Questions for Literature Review Assignment:#
Skimming questions:#
Summarize the overall goal of the work.#
What figure is most interesting or relevant? What is the main thing you learned from it?#
Reading questions:#
What is the strongest point of the paper?#
What is the weakest point of the paper?#
How does the paper relate to your research project?#
An Example:#
Name: AJ Medford
Paper: Wellendorff, J., Lundgaard, K. T., Møgelhøj, A., Petzold, V., Landis, D. D., Nørskov, J. K., … Jacobsen, K. W. (2012). Density functionals for surface science: Exchange-correlation model development with Bayesian error estimation. Physical Review B, 85(23). doi:10.1103/physrevb.85.235149
Skimming Questions:
1) Summarize the overall goal of the work.
A methodology for semiempirical density functional optimization, using regularization and cross-validation
methods from machine learning, is developed, and a general-purpose density functional for
surface science and catalysis studies is introduced. The functional is evaluated for accuracy in describing bond breaking and formation in chemistry, lattice constants from solid
state physics, and adsorptoin energies for surface chemistry.
2) What figure is most interesting or relevant?

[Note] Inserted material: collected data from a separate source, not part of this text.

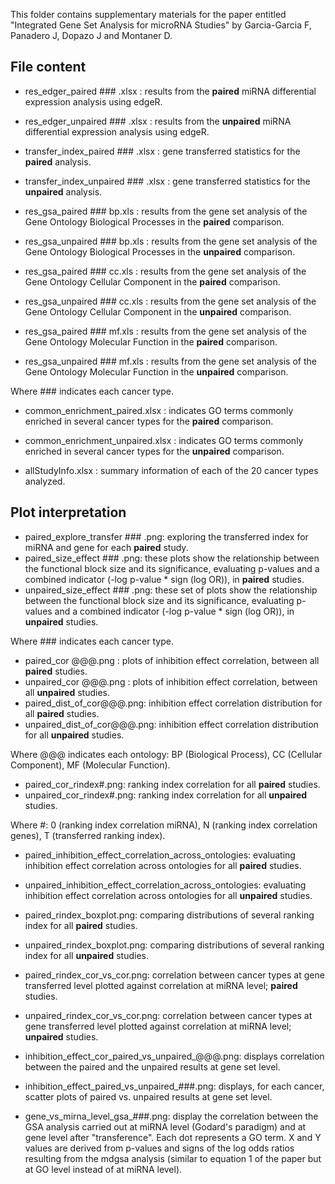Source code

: 
This folder contains supplementary materials for the paper entitled "Integrated Gene Set Analysis for microRNA Studies" by Garcia-Garcia F, Panadero J, Dopazo J and Montaner D.


File content
------------

- res_edger_paired ### .xlsx   :  results from the __paired__   miRNA differential expression analysis using edgeR.
- res_edger_unpaired ### .xlsx :  results from the __unpaired__ miRNA differential expression analysis using edgeR.

- transfer_index_paired ### .xlsx   :  gene transferred statistics for the __paired__   analysis.
- transfer_index_unpaired ### .xlsx :  gene transferred statistics for the __unpaired__ analysis.

- res_gsa_paired ### bp.xls   :  results from the gene set analysis of the Gene Ontology Biological Processes in the __paired__   comparison.
- res_gsa_unpaired ### bp.xls :  results from the gene set analysis of the Gene Ontology Biological Processes in the __unpaired__ comparison.

- res_gsa_paired ### cc.xls   :  results from the gene set analysis of the Gene Ontology Cellular Component in the __paired__   comparison.
- res_gsa_unpaired ### cc.xls :  results from the gene set analysis of the Gene Ontology Cellular Component in the __unpaired__ comparison.

- res_gsa_paired ### mf.xls   :  results from the gene set analysis of the Gene Ontology Molecular Function in the __paired__   comparison.
- res_gsa_unpaired ### mf.xls :  results from the gene set analysis of the Gene Ontology Molecular Function in the __unpaired__ comparison.

Where ### indicates each cancer type.


- common_enrichment_paired.xlsx   :  indicates GO terms commonly enriched in several cancer types for the __paired__ comparison.
- common_enrichment_unpaired.xlsx :  indicates GO terms commonly enriched in several cancer types for the __unpaired__ comparison.

- allStudyInfo.xlsx  :  summary information of each of the 20 cancer types analyzed.


Plot interpretation
-------------------

- paired_explore_transfer ### .png: exploring the transferred index for miRNA and gene for each __paired__ study.
- paired_size_effect ### .png: these plots show the relationship between the functional block size and its significance, evaluating p-values and a combined indicator (-log p-value * sign (log OR)), in __paired__ studies.
- unpaired_size_effect ### .png: these set of plots show the relationship between the functional block size and 
its significance, evaluating p-values and a combined indicator (-log p-value * sign (log OR)), in __unpaired__ studies.

Where ### indicates each cancer type.

- paired_cor @@@.png :    plots of inhibition effect correlation, between all __paired__ studies.
- unpaired_cor @@@.png :  plots of inhibition effect correlation, between all __unpaired__ studies.
- paired_dist_of_cor@@@.png:    inhibition effect correlation distribution for all __paired__ studies.
- unpaired_dist_of_cor@@@.png:  inhibition effect correlation distribution for all __unpaired__ studies.

Where @@@ indicates each ontology: BP (Biological Process), CC (Cellular Component), MF (Molecular Function).

- paired_cor_rindex#.png:    ranking index correlation for all __paired__ studies.
- unpaired_cor_rindex#.png:  ranking index correlation for all __unpaired__ studies.

Where #:  0 (ranking index correlation miRNA), N (ranking index correlation genes), T (transferred ranking index).

- paired_inhibition_effect_correlation_across_ontologies:   evaluating inhibition effect correlation across ontologies for all __paired__ studies.
- unpaired_inhibition_effect_correlation_across_ontologies: evaluating inhibition effect correlation across ontologies for all __unpaired__ studies.

- paired_rindex_boxplot.png:    comparing distributions of several ranking index for all __paired__ studies.
- unpaired_rindex_boxplot.png:  comparing distributions of several ranking index for all __unpaired__ studies.

- paired_rindex_cor_vs_cor.png:    correlation between cancer types at gene transferred level plotted against correlation at miRNA level; __paired__ studies.
- unpaired_rindex_cor_vs_cor.png:  correlation between cancer types at gene transferred level plotted against correlation at miRNA level; __unpaired__ studies.


- inhibition_effect_cor_paired_vs_unpaired_@@@.png: displays correlation between the paired and the unpaired results at gene set level.
- inhibition_effect_paired_vs_unpaired_###.png:     displays, for each cancer, scatter plots of paired vs. unpaired results at gene set level.


- gene_vs_mirna_level_gsa_###.png: display the correlation between the GSA analysis carried out at miRNA level (Godard's paradigm) and at gene level after "transference".
  Each dot represents a GO term. X and Y values are derived from p-values and signs of the log odds ratios resulting from the mdgsa analysis
  (similar to equation 1 of the paper but at GO level instead of at miRNA level).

What is the main thing you learned from it?
Figure 5 was most interesting because it demonstrates that the approach yields an *ensemble* of approximations.
Reading Questions:
3) What is the strongest point of the paper?
The fact that the functional has a built-in estimate of the error that can generalize to systems outside the training space.
4) What is the weakest point of the paper?
The model space they use is not complete, so the error of the functionals is still relatively large.
5) How does the paper relate to your research project?
This paper uses a combination of quantum-mechanical simulations (DFT) and big-data techniques to establish a new way of doing DFT simulations.